Data: Begin

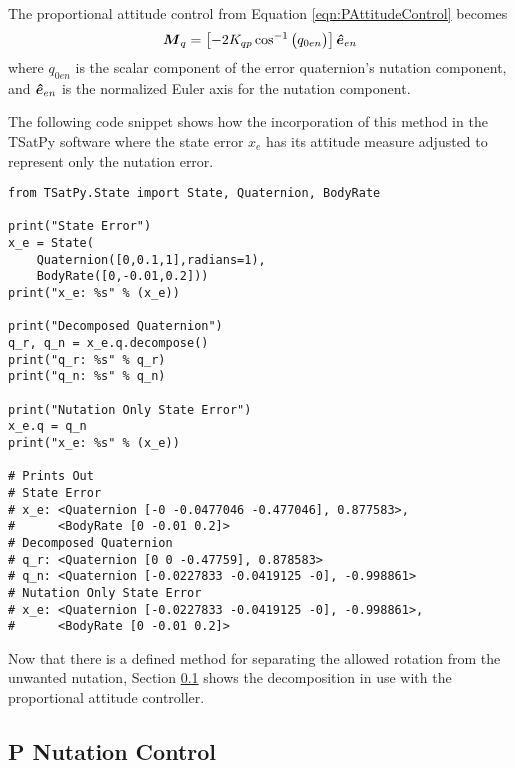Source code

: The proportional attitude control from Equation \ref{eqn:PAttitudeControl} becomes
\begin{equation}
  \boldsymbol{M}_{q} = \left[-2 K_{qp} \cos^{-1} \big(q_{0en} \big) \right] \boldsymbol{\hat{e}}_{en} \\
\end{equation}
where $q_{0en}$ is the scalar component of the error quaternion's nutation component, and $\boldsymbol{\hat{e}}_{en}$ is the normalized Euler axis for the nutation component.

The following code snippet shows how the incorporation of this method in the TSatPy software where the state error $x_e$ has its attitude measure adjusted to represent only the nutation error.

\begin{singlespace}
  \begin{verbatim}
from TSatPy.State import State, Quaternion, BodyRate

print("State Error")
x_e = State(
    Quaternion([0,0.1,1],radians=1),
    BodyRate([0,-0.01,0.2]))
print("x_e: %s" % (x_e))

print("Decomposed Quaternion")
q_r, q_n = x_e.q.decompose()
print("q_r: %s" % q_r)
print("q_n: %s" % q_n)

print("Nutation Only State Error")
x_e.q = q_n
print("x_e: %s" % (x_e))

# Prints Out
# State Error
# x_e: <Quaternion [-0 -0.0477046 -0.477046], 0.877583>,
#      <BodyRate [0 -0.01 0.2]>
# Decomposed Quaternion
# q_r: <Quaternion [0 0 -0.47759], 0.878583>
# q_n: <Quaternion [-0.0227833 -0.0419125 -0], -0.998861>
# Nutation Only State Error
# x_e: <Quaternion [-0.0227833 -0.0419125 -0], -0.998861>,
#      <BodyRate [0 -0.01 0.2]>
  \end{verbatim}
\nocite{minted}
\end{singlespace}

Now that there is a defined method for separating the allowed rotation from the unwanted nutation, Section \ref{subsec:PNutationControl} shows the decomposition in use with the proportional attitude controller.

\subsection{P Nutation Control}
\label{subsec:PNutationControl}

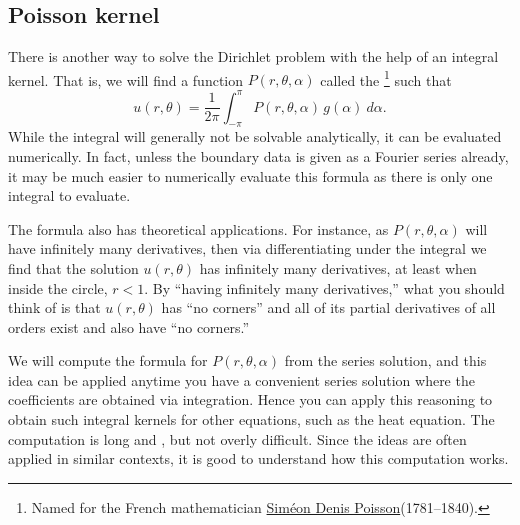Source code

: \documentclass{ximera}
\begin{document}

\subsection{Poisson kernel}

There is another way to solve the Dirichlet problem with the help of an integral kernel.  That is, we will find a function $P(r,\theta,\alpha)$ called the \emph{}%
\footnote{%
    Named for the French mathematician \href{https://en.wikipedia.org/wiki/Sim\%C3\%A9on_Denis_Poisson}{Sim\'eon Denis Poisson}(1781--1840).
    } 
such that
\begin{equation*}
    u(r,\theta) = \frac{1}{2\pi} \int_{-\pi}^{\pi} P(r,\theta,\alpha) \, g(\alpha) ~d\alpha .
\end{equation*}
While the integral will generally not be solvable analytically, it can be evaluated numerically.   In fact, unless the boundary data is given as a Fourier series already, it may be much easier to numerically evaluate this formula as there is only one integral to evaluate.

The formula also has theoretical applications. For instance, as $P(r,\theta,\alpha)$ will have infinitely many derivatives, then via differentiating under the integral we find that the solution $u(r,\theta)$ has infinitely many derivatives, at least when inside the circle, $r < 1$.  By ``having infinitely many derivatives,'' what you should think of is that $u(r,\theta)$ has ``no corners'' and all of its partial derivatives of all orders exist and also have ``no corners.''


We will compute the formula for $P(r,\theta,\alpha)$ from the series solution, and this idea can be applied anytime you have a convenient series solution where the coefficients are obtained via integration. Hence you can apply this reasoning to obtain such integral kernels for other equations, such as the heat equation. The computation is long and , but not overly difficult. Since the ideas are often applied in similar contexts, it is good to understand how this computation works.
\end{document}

Data: End
Data: Begin

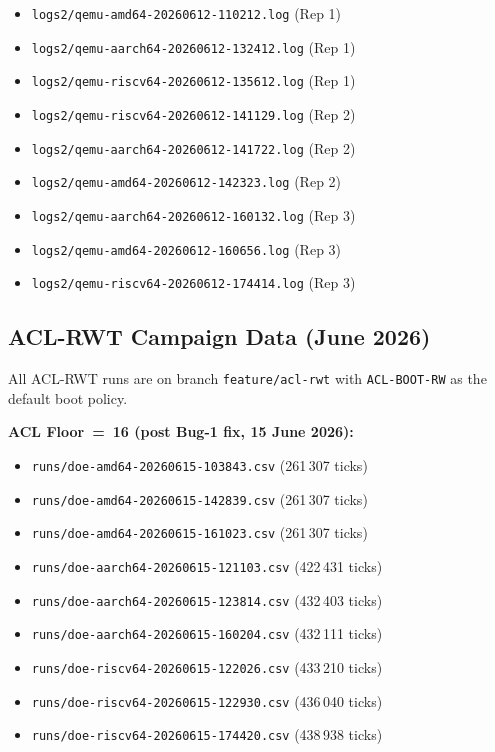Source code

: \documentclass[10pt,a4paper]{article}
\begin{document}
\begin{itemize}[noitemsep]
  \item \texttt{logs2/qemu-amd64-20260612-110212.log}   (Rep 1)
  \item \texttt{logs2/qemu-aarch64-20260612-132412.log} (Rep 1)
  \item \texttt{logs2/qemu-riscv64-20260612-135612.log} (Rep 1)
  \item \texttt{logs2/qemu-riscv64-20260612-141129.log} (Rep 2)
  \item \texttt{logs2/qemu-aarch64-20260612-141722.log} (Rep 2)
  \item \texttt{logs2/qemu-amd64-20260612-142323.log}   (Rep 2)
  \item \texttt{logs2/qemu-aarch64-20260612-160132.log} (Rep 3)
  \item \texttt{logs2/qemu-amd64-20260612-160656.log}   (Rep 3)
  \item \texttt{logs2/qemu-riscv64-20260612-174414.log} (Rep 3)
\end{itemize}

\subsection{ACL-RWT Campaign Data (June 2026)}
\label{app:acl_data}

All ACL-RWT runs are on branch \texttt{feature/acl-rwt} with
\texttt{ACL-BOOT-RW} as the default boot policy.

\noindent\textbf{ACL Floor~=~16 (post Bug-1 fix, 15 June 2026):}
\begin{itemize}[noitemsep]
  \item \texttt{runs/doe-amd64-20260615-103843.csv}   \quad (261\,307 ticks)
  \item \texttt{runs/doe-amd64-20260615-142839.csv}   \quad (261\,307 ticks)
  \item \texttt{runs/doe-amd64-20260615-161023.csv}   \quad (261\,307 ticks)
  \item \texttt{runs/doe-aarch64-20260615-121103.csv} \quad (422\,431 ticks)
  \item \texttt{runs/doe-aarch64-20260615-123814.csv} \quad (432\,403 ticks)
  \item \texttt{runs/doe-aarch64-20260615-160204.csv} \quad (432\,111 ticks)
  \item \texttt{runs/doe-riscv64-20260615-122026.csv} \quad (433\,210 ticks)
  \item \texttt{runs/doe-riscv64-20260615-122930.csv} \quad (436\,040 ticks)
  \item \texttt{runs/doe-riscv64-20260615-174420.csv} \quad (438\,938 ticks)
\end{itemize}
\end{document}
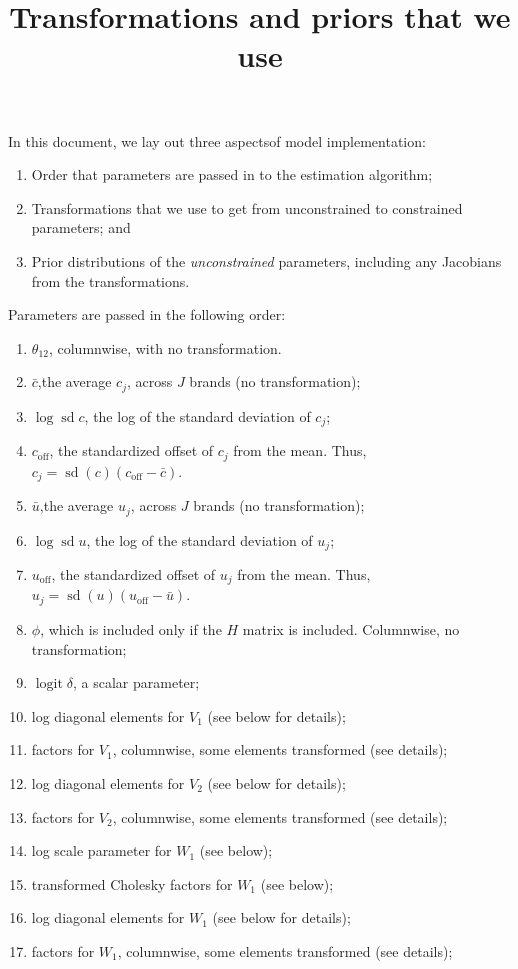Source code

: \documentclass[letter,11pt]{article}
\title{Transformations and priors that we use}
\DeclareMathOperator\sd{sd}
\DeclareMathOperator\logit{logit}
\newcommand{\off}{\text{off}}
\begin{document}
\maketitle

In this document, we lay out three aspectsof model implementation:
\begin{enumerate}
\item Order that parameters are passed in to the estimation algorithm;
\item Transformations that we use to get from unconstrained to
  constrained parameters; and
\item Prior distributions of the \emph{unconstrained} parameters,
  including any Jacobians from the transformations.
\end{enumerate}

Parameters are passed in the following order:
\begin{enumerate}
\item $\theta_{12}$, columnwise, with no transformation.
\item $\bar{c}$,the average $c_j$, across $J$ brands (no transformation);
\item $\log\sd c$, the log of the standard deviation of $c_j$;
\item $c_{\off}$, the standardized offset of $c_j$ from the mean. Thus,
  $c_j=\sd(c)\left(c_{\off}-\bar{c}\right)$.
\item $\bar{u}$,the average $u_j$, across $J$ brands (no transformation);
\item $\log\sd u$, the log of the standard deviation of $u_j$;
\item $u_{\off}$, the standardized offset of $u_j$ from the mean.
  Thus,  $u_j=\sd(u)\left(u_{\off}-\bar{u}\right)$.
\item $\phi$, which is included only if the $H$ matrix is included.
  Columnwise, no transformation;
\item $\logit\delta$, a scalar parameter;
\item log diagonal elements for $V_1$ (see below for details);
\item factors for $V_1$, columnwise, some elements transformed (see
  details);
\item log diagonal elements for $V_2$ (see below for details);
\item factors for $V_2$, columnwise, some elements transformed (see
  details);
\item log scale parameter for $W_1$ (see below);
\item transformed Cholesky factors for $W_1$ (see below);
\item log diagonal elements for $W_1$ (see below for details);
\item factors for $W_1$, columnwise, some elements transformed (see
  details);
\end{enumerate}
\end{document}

Data: End

▸ **Brief**
Each line that holds the string "documentclass" counts once. Give the total for the listing and nothing else.

▸ **Solution**
3